- Born: Bert Shapira 2 February 1913 Winnipeg, Manitoba, Canada
- Died: 17 June 1986 (aged 73) Los Angeles, California, United States
- Occupations: Radio entertainer, singer, pianist, writer
- Known for: Founder and emcee of The Happy Gang

= Bert Pearl =

Canadian radio entertainer

Bert Pearl (born Bert Shapira; 2 February 1913 – 17 June 1986) was a Canadian radio entertainer, singer, pianist and writer. He was best known as the founder, pianist and master of ceremonies of the CBC Radio variety program The Happy Gang. The program was broadcast for more than 20 years and Pearl was described by United Press International as one of Canada's major radio stars from the 1930s to the 1950s. He later moved to Hollywood, where he worked as a musical co-ordinator and writer of special material for television programs associated with Jimmy Durante and Gisele MacKenzie.

==Early life==
Pearl was born Bert Shapira in Winnipeg, Manitoba, on 2 February 1913 to Boruch and Dina. He attended Aberdeen School and St. John’s High School before enrolling in pre-medical studies at the University of Manitoba on an Isbister scholarship. He moved to Toronto during the Great Depression, intending to earn money to continue his medical education, but instead found work in broadcasting with the Canadian Broadcasting Corporation.

==Career==

===Early broadcasting work===
Pearl began his broadcasting career in Winnipeg at CKY, where he was hired for a variety program featuring local performers. In 1935, he moved to Toronto, which was becoming a centre for Canadian network broadcasting. His work as a pianist and performer led to regular CBC employment.

===The Happy Gang===
In 1937, CBC regional program director George Taggart was assigned to develop a weekday half-hour variety program. Pearl was chosen to lead the group and serve as master of ceremonies; the original musicians included Pearl, trumpeter Robert Farnon, violinist Blain Mathé and organist Kathleen Stokes. Herb May became the program’s first regular announcer, and George Temple was appointed producer. The program debuted on 14 June 1937 and became known as The Happy Gang.

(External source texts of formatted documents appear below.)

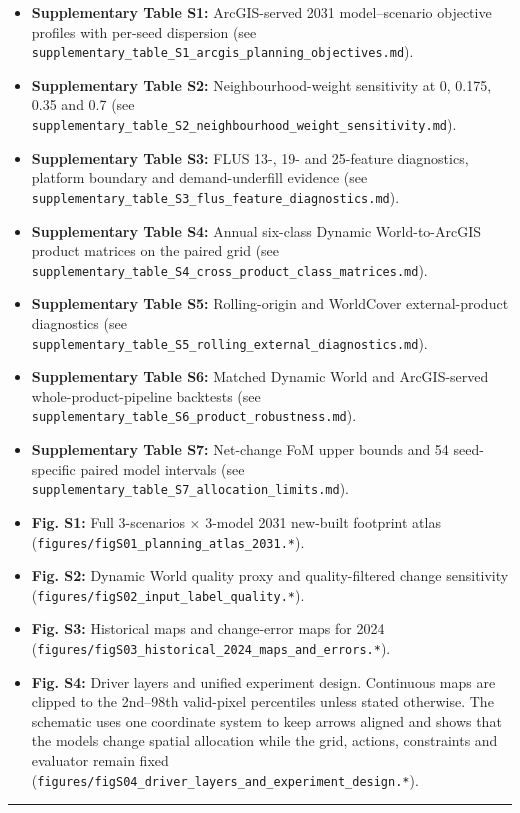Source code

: \begin{itemize}
\tightlist
\item
  \textbf{Supplementary Table S1:} ArcGIS-served 2031 model--scenario
  objective profiles with per-seed dispersion (see
  \texttt{supplementary\_table\_S1\_arcgis\_planning\_objectives.md}).
\item
  \textbf{Supplementary Table S2:} Neighbourhood-weight sensitivity at
  0, 0.175, 0.35 and 0.7 (see
  \texttt{supplementary\_table\_S2\_neighbourhood\_weight\_sensitivity.md}).
\item
  \textbf{Supplementary Table S3:} FLUS 13-, 19- and 25-feature
  diagnostics, platform boundary and demand-underfill evidence (see
  \texttt{supplementary\_table\_S3\_flus\_feature\_diagnostics.md}).
\item
  \textbf{Supplementary Table S4:} Annual six-class Dynamic
  World-to-ArcGIS product matrices on the paired grid (see
  \texttt{supplementary\_table\_S4\_cross\_product\_class\_matrices.md}).
\item
  \textbf{Supplementary Table S5:} Rolling-origin and WorldCover
  external-product diagnostics (see
  \texttt{supplementary\_table\_S5\_rolling\_external\_diagnostics.md}).
\item
  \textbf{Supplementary Table S6:} Matched Dynamic World and
  ArcGIS-served whole-product-pipeline backtests (see
  \texttt{supplementary\_table\_S6\_product\_robustness.md}).
\item
  \textbf{Supplementary Table S7:} Net-change FoM upper bounds and 54
  seed-specific paired model intervals (see
  \texttt{supplementary\_table\_S7\_allocation\_limits.md}).
\item
  \textbf{Fig. S1:} Full 3-scenarios × 3-model 2031 new-built footprint
  atlas (\texttt{figures/figS01\_planning\_atlas\_2031.*}).
\item
  \textbf{Fig. S2:} Dynamic World quality proxy and quality-filtered
  change sensitivity (\texttt{figures/figS02\_input\_label\_quality.*}).
\item
  \textbf{Fig. S3:} Historical maps and change-error maps for 2024
  (\texttt{figures/figS03\_historical\_2024\_maps\_and\_errors.*}).
\item
  \textbf{Fig. S4:} Driver layers and unified experiment design.
  Continuous maps are clipped to the 2nd--98th valid-pixel percentiles
  unless stated otherwise. The schematic uses one coordinate system to
  keep arrows aligned and shows that the models change spatial
  allocation while the grid, actions, constraints and evaluator remain
  fixed
  (\texttt{figures/figS04\_driver\_layers\_and\_experiment\_design.*}).
\end{itemize}

\begin{center}\rule{0.5\linewidth}{0.5pt}\end{center}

Pearl’s on-air introduction described him as “that slap-happy chappy, the Happy Gang’s own pappy”. The program combined light music, comedy, sentimental songs and audience-friendly banter, and was broadcast across Canada by CBC and private stations on the network. The Canadian Communications Foundation states that the program reached about two million listeners and led the national ratings for much of its run.

The program’s opening and closing theme, originally a parody of the 1917 song “Smiles”, was later replaced by the original song “Keep Happy With the Happy Gang”. The Canadian Encyclopedia and a later article by Alan Redway state that Pearl wrote the theme.

Although the program projected cheerfulness, Pearl took a serious approach to planning and presenting the show, including programs geared to holidays, seasons and special events. He was described as the driving force behind the program. The Happy Gang remained on the air for 22 years.

===United States broadcasting and Hollywood work===
The Happy Gang was also heard in the United States. A 1949 article in Radio Showmanship listed the program’s United States first broadcast as 15 March 1948 and stated that it aired on the Mutual Broadcasting System from Monday to Friday, 1:15 to 1:45 p.m.

Pearl later moved to California. In Hollywood, he worked as a musical co-ordinator and writer of special material for The Jimmy Durante Show and The Gisele MacKenzie Show. He also wrote lyrics for guest performers including Bobby Darin, Jimmie Rodgers, Jane Powell, Ray Bolger, The Diamonds and cast members of Bonanza.

Pearl continued to perform as a pianist, including appearances in Hollywood clubs, nightclubs and with the Winnipeg Symphony Orchestra. He also returned to Canada for special appearances, including a 1975 Happy Gang reunion concert at the Canadian National Exhibition in Toronto, a 1978 tour of Saskatoon, Regina and Lethbridge, and a final performance by the group at the ACTRA Awards in Toronto.

==Honours==
In 1982, Pearl was made a member of the Order of the Buffalo Hunt by the Province of Manitoba. He was also named an honorary citizen of Winnipeg. The Blood Indian Band named him “Chief Happy Voice in the Sky”.

==Death==
Pearl died in Los Angeles, California, on 17 June 1986, at the age of 73, after a long illness with cancer and had lived in Los Angeles for several years before his death. He was survived by his sister, Frances Isaacs Pearl of Hollywood, three nephews and a niece.

==Legacy==
Pearl is remembered as a figure in mid-20th-century Canadian radio entertainment. Through The Happy Gang, he helped create one of CBC Radio’s best-known variety programs, associated especially with Depression-era, wartime and postwar Canadian broadcasting.